### PROBLEM REQUIREMENTS
From the entries below, gather each line containing the word "that".

BEGIN

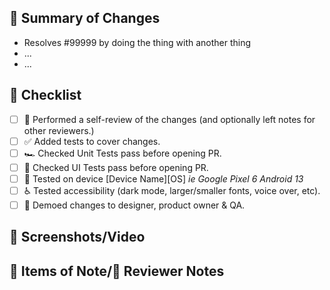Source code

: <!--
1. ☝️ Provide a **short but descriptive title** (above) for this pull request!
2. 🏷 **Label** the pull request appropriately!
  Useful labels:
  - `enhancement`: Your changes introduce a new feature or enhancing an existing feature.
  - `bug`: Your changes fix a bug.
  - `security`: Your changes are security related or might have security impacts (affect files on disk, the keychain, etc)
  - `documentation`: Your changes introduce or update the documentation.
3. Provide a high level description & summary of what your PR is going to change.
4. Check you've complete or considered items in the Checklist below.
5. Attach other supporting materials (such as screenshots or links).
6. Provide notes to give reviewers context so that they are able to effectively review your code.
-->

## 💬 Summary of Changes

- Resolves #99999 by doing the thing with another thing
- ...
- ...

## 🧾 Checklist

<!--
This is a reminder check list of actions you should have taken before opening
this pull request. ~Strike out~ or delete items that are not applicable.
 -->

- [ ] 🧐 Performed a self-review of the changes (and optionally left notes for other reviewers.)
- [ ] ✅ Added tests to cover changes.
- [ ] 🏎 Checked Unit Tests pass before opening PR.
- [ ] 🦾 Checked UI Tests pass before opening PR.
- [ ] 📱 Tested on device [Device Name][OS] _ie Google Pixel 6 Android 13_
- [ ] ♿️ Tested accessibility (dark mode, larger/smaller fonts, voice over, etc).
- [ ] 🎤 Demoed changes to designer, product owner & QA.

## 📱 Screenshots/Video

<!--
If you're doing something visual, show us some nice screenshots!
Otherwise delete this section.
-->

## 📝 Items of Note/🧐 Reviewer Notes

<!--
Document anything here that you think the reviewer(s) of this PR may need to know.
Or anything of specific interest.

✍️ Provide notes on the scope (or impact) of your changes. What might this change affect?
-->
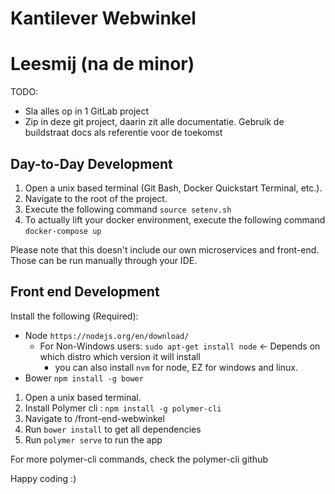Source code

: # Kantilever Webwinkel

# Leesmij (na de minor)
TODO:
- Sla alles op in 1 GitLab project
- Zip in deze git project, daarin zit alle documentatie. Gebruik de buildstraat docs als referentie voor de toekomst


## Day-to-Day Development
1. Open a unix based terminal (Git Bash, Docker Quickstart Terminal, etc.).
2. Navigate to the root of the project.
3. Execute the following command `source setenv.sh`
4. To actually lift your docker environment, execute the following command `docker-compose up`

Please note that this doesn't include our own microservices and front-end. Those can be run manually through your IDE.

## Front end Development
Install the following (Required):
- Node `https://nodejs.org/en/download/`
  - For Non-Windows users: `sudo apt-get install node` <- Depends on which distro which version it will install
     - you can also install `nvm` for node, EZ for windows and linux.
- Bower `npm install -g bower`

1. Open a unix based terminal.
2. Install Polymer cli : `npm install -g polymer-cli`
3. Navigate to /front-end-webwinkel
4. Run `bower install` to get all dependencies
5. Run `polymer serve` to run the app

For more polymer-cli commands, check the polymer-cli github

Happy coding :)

END

### ANSWER
6. Provide notes to give reviewers context so that they are able to effectively review your code.
this pull request. ~Strike out~ or delete items that are not applicable.
Document anything here that you think the reviewer(s) of this PR may need to know.
Please note that this doesn't include our own microservices and front-end. Those can be run manually through your IDE.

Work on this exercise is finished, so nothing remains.